Ma gli indizi sul futuro al ministero portano, ancora una volta, alla festa di Roma, disertata da Sangiuliano. Il Mic, alla serata di apertura, era rappresentato da Borgonzoni, che passo dopo passo sta cercando di accreditarsi con il settore, nonostante le diffidenze reciproche. A conti fatti è stata meno “falco” rispetto al numero uno del ministero, un approccio gradito dalle associazioni di categoria. E sul tappeto srotolato all’evento della capitale si è fatta notare un’altra presenza, elegantissima per l'occasione: quella del presidente della commissione cultura alla Camera, Federico Mollicone, fedelissimo di Meloni e nome in rampa di lancio nella galassia di Fdi. Dietro il profilo di duro e puro, è abile a gestire i rapporti, partecipare agli incontri giusti.

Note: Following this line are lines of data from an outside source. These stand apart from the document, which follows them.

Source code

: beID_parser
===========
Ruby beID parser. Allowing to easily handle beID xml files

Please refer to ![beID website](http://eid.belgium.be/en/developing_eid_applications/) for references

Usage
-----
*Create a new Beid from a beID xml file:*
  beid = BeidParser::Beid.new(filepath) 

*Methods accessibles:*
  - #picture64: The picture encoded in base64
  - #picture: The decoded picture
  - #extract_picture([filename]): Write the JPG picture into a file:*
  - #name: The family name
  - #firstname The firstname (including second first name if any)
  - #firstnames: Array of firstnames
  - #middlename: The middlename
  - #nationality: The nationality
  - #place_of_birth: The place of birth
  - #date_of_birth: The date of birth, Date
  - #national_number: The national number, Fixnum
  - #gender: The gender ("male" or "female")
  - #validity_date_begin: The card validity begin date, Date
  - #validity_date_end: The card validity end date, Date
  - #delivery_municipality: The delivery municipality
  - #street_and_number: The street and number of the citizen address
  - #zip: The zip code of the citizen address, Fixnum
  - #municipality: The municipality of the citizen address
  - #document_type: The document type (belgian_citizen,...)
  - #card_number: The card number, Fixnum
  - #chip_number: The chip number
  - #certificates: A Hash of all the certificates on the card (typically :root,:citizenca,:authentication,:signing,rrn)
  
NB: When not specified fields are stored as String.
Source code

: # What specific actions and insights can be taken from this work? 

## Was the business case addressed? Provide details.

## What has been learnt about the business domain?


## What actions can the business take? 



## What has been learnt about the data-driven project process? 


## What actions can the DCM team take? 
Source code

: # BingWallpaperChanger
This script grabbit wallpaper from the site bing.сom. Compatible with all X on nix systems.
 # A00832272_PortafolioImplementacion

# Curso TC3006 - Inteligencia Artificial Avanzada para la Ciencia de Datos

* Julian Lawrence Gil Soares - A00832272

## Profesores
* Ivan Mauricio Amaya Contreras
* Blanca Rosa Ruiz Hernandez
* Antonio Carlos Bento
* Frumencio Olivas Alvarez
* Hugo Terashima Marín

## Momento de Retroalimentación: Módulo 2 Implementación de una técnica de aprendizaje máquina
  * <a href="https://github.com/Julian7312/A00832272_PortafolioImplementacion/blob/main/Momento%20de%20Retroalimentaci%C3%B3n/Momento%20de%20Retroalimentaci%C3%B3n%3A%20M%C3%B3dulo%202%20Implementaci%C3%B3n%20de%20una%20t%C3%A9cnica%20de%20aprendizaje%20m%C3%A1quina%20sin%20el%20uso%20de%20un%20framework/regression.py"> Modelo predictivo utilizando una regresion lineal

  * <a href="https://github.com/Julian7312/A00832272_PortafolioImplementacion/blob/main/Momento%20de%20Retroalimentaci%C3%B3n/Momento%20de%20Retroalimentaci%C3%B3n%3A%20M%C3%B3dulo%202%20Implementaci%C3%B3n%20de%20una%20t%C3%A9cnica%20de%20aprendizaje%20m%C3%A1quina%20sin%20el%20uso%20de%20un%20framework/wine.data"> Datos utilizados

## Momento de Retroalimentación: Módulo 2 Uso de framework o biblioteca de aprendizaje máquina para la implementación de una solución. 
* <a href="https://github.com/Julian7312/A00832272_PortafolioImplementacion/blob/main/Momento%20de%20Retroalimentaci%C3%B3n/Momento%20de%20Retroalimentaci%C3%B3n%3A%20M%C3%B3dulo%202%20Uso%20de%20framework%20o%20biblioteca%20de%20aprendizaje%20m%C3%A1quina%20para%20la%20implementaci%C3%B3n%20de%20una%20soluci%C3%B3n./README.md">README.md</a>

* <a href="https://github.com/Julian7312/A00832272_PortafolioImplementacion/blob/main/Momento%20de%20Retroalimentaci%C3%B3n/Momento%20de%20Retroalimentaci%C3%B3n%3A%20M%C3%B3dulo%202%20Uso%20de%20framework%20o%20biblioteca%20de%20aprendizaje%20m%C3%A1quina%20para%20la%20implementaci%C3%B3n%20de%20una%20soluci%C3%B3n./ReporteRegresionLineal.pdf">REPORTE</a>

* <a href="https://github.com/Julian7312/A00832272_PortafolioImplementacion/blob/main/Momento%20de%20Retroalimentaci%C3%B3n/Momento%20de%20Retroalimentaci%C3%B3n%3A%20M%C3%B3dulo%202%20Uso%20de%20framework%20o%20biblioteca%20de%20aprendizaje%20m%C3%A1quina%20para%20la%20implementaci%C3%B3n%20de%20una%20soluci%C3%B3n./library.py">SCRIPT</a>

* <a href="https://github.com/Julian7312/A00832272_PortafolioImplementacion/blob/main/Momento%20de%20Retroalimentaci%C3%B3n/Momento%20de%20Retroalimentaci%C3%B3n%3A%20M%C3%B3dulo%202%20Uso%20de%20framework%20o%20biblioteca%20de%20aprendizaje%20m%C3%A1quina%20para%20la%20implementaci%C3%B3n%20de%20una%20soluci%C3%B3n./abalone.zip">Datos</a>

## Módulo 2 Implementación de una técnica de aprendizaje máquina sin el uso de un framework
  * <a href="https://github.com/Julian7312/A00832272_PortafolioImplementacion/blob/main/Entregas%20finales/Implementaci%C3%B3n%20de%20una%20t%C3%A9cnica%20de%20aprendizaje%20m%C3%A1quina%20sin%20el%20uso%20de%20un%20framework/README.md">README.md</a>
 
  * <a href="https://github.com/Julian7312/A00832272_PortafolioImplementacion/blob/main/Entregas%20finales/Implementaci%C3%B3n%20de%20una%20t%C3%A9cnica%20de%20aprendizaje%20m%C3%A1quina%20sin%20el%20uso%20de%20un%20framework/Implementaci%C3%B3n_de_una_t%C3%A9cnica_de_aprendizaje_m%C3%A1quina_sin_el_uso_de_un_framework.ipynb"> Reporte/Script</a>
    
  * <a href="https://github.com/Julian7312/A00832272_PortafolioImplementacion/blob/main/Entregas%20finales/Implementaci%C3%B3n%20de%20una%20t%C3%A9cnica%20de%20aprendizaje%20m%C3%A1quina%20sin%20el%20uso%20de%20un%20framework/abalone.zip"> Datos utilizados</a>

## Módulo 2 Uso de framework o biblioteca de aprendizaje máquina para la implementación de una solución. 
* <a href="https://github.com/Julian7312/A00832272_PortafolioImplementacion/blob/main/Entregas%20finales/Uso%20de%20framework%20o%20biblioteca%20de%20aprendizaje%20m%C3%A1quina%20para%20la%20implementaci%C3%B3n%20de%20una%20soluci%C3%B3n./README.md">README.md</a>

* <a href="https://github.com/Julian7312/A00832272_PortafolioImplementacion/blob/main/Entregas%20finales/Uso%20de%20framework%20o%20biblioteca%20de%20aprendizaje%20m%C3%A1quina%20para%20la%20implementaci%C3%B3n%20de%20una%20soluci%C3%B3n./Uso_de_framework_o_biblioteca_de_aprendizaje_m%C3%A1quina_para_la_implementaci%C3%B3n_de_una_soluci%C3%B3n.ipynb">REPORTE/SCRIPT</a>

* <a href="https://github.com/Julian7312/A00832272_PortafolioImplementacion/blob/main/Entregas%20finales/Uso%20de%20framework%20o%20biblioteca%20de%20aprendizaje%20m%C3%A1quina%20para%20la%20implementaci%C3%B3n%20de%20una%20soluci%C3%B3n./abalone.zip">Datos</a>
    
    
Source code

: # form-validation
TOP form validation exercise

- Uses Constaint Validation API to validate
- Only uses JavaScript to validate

Così è diventato il deus ex machina politico dell’evento cinematografico romano e sta cercando di costruire una squadra di fedelissimi. Addirittura, qualcuno lo vedrebbe bene come prossimo ministro al posto di Sangiuliano. Il deputato, al momento, è allineato, evita di alimentare tensioni e se la prende con la sinistra che ha protestato sui tagli. Ma se riuscisse davvero a spostare Gianluca Farinelli (attuale presidente della fondazione cinema per Roma) alla Biennale di Venezia, dimostrerebbe di aver già un peso specifico maggiore rispetto a Sangiuliano.